Hacker Newsnew | past | comments | ask | show | jobs | submitlogin

I'm a bit less optimistic. Having different programs for each content type would restrict the developers' control into how they can interact with the users.

Simple playback of video? Not so bad. But if you want to swap the source of the video to your 240p version if the video is buffering 'too slowly'? YouTube-like annotations? Show suggested videos after? Developers aren't going to want to support all environment configurations, so you'd likely end up with a separate supported player for each website.. which doesn't sound better than visiting a webapp tested against the popular web browsers.

Additionally, there's a lot of great research going into browser sandboxing and user-driven permission granting. Allowing content-compatible-but-unsandboxed XYZPlayer to take over content playback negates a lot of the potential benefits.



> But if you want to swap the source of the video to your 240p version if the video is buffering 'too slowly'?

This sounds like something that should be a feature of the protocol used for streaming (in fact, I'd be surprised if most streaming protocols didn't support such functionality). Even without, this should be possible to do even with a native media player, and many streaming providers offer streams with different bitrates and encodings and such (for an example, check out soma.fm).

> YouTube-like annotations?

Most video players have subtitle and even captioning support; it shouldn't be hard to extend this to arbitrary annotations, be it as part of the streaming protocol, part of the media encoding, or even as a separate stream or file.

> Show suggested videos after?

Could be hypothetically done with an API call on the player's part to the video source (or some other source that indexes videos), which then provides the list. The player could then display said suggestions.

All three of these things could be worked around with a standard "metadata" path that such a video player would access and fetch an HTML page or JSON/XML document or somesuch.

> Developers aren't going to want to support all environment configurations

Nor should they; they should instead support agreed-upon standards, like how web browsers support agreed-upon standards for HTML/CSS/Javascript files and HTTP(S) 1.x/2.0. I don't use separate web browsers for different websites, after all.

> Additionally, there's a lot of great research going into browser sandboxing and user-driven permission granting. Allowing content-compatible-but-unsandboxed XYZPlayer to take over content playback negates a lot of the potential benefits.

Part of the issue is that operating-system-level sandboxing has historically been insufficient. Bringing some modern server-grade sandboxing techniques (containers, VMs, chroots, etc.) to the desktop and mobile realms in an easy-to-use manner would alleviate the need for browsers to try and implement this themselves.

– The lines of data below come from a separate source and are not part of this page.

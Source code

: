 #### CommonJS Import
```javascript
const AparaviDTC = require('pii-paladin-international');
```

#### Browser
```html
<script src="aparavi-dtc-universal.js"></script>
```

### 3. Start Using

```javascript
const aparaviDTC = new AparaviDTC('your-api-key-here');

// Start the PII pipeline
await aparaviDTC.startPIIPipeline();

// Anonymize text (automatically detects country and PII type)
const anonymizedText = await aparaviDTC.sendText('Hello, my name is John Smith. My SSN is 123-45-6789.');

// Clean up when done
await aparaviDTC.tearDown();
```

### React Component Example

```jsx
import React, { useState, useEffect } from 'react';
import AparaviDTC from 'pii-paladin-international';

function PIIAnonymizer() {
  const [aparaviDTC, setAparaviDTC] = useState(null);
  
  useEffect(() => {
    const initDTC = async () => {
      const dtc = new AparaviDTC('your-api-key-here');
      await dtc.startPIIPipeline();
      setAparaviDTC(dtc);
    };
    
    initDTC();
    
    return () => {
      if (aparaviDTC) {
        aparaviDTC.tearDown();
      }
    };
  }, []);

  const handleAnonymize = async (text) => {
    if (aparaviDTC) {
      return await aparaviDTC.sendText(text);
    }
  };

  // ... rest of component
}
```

I agree that those are all methods of solving each issue -- but I think expecting each player to implement them (and correctly!) is the real problem. And when the standards don't support the feature they want, many developers would fall back to the web. It's hard to compete with a full-featured layout, style, and scripting implementation when it comes to customization.

Nor should they; they should instead support agreed-upon standards, like how web browsers support agreed-upon standards for HTML/CSS/Javascript files and HTTP(S) 1.x/2.0.

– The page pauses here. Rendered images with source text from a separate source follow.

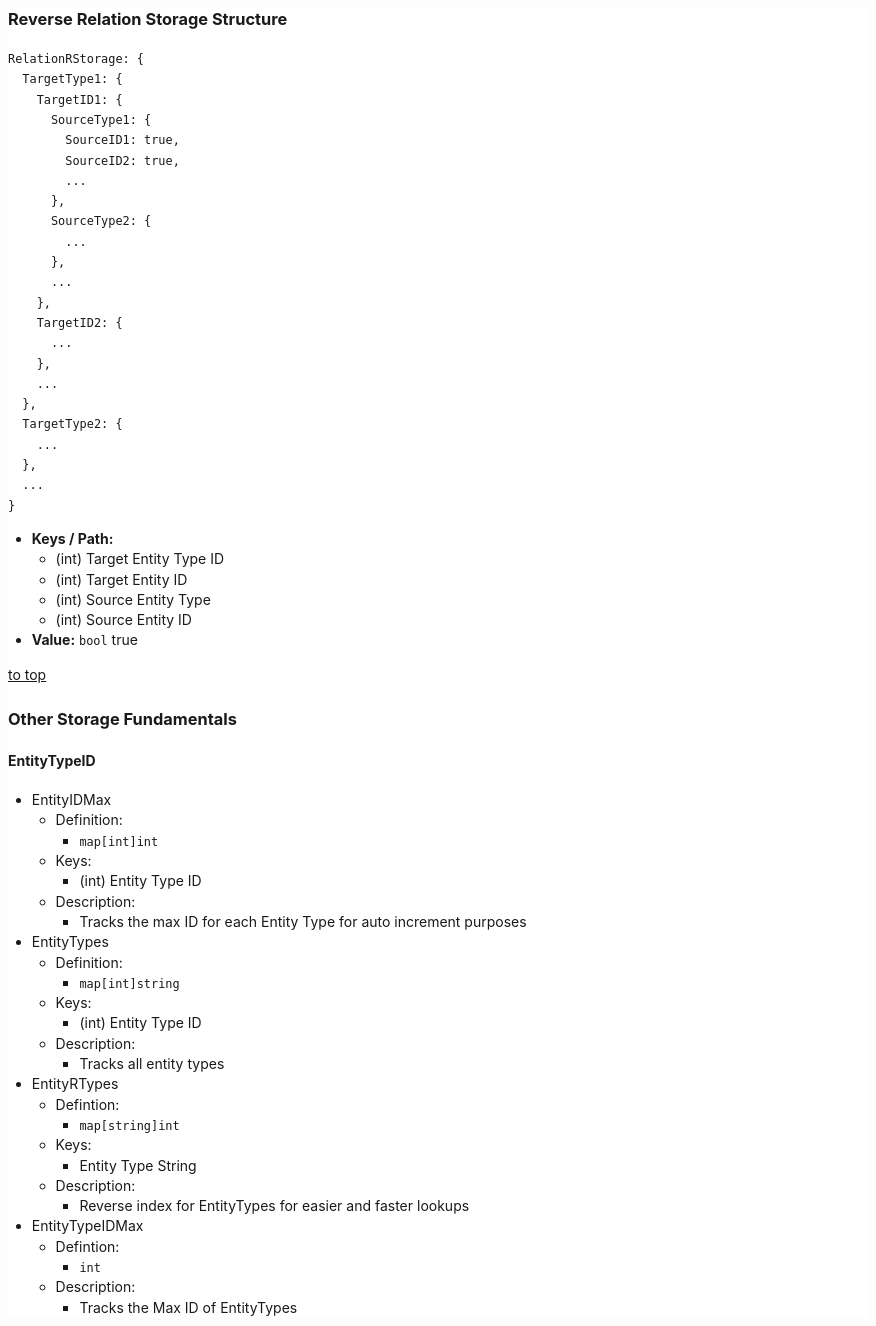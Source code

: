 ### Reverse Relation Storage Structure
```
RelationRStorage: {
  TargetType1: {
    TargetID1: {
      SourceType1: {
        SourceID1: true,
        SourceID2: true,
        ...
      },
      SourceType2: {
        ...
      },
      ...
    },
    TargetID2: {
      ...
    },
    ...
  },
  TargetType2: {
    ...
  },
  ...
}
```
- **Keys / Path:**
    - (int) Target Entity Type ID
    - (int) Target Entity ID
    - (int) Source Entity Type
    - (int) Source Entity ID
- **Value:** `bool` true

[to top](#storage-architecture)

### Other Storage Fundamentals
#### EntityTypeID
* EntityIDMax          
  * Definition: 
    * `map[int]int`
  * Keys: 
    * (int) Entity Type ID
  * Description: 
    * Tracks the max ID for each Entity Type for auto increment purposes
* EntityTypes          
  * Definition: 
    * `map[int]string`
  * Keys:
    * (int) Entity Type ID
  * Description:
    * Tracks all entity types
* EntityRTypes         
  * Defintion: 
    * `map[string]int`
  * Keys:
    * Entity Type String
  * Description:
    * Reverse index for EntityTypes for easier and faster lookups
* EntityTypeIDMax      
  * Defintion: 
    * `int`
  * Description:
    * Tracks the Max ID of EntityTypes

There are web standards now, but, in practice, when you're supporting multiple environments, you're also testing against them. For webapps, fortunately, this usually just entails testing the top 5 browsers for a few versions, and mobile devices if you support them.

If the user comes to support saying something is broken with the video on their native app, trying to troubleshoot their native environment can be difficult, and telling them that their environment might be configured wrong often doesn't solve their problem. Which is why I suspect each site would support specific players.. not being a real improvement over the Gecko or WebKit <video>, <audio> in my mind..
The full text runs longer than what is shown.